- _TASK STATEMENT_:
Copy exactly the stretch of data below from the line with "- **Uniform Acceleration**: $P_2$" through the line with "[README-no-magnetism.md](https://t2m.io/A5O0XVc)", including both of those lines.

- _DATA FOR ANALYSIS_:
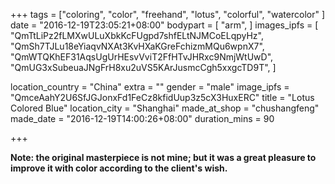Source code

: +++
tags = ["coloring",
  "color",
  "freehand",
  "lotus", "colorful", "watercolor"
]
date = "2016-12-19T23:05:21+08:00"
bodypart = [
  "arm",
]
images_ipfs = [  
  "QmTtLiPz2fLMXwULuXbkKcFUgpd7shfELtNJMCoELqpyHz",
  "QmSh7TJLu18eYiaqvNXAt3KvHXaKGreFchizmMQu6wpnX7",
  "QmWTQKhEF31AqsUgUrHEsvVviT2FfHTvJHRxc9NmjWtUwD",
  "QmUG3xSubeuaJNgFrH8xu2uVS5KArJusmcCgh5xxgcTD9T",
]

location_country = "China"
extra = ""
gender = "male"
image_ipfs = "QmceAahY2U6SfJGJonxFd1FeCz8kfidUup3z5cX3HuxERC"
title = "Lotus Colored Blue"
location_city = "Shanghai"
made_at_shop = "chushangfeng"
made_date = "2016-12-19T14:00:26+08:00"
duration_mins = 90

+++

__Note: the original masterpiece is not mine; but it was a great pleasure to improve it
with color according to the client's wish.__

--

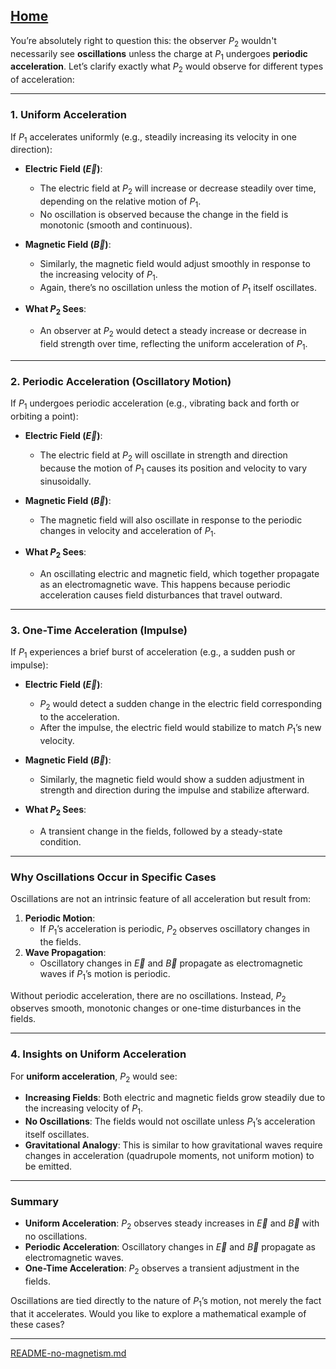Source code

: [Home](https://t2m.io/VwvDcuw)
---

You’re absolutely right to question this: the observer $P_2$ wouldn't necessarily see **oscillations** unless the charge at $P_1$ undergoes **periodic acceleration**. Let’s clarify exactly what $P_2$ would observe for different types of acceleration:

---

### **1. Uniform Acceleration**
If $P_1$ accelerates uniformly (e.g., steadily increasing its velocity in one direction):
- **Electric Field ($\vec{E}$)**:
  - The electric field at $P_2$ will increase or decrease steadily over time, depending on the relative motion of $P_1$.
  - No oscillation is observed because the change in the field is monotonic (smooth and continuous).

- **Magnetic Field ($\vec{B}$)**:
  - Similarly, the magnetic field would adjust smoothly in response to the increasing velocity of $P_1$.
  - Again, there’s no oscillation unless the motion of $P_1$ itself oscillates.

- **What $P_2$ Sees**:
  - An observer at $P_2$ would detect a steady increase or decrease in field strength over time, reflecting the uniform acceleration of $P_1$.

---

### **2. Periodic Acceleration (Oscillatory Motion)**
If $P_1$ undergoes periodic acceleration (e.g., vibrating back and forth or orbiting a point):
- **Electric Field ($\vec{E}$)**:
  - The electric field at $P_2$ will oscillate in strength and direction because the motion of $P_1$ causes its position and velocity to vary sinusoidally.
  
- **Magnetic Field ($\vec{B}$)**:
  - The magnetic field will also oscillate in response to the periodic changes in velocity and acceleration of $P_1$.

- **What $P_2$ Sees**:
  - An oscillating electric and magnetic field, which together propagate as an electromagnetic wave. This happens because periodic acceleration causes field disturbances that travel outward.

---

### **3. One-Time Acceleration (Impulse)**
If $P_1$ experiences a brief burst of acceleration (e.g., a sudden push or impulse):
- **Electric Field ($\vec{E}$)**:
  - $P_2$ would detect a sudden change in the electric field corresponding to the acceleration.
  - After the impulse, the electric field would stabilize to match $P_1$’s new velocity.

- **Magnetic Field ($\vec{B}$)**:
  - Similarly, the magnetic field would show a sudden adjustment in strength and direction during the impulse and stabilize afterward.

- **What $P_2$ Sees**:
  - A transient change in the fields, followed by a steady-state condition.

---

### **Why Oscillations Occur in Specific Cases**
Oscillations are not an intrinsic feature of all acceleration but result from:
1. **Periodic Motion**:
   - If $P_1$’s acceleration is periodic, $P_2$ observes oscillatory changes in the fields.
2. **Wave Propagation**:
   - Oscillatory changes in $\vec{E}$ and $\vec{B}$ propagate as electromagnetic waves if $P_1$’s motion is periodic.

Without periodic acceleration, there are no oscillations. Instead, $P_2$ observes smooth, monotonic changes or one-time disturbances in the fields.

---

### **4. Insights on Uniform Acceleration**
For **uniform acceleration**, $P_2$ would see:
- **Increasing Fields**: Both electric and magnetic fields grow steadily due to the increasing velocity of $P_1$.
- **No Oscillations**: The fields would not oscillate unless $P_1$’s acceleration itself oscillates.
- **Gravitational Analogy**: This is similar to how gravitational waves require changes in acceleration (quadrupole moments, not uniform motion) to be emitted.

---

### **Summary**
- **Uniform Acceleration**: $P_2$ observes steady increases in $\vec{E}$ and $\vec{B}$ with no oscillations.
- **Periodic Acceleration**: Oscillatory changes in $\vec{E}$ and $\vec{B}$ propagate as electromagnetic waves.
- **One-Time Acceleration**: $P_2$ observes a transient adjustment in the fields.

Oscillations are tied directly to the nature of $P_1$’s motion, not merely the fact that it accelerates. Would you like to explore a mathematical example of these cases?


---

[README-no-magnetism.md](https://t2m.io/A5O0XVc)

- _OUTPUT OF THE TASK_:
- **Uniform Acceleration**: $P_2$ observes steady increases in $\vec{E}$ and $\vec{B}$ with no oscillations.
- **Periodic Acceleration**: Oscillatory changes in $\vec{E}$ and $\vec{B}$ propagate as electromagnetic waves.
- **One-Time Acceleration**: $P_2$ observes a transient adjustment in the fields.

Oscillations are tied directly to the nature of $P_1$’s motion, not merely the fact that it accelerates. Would you like to explore a mathematical example of these cases?


---

[README-no-magnetism.md](https://t2m.io/A5O0XVc)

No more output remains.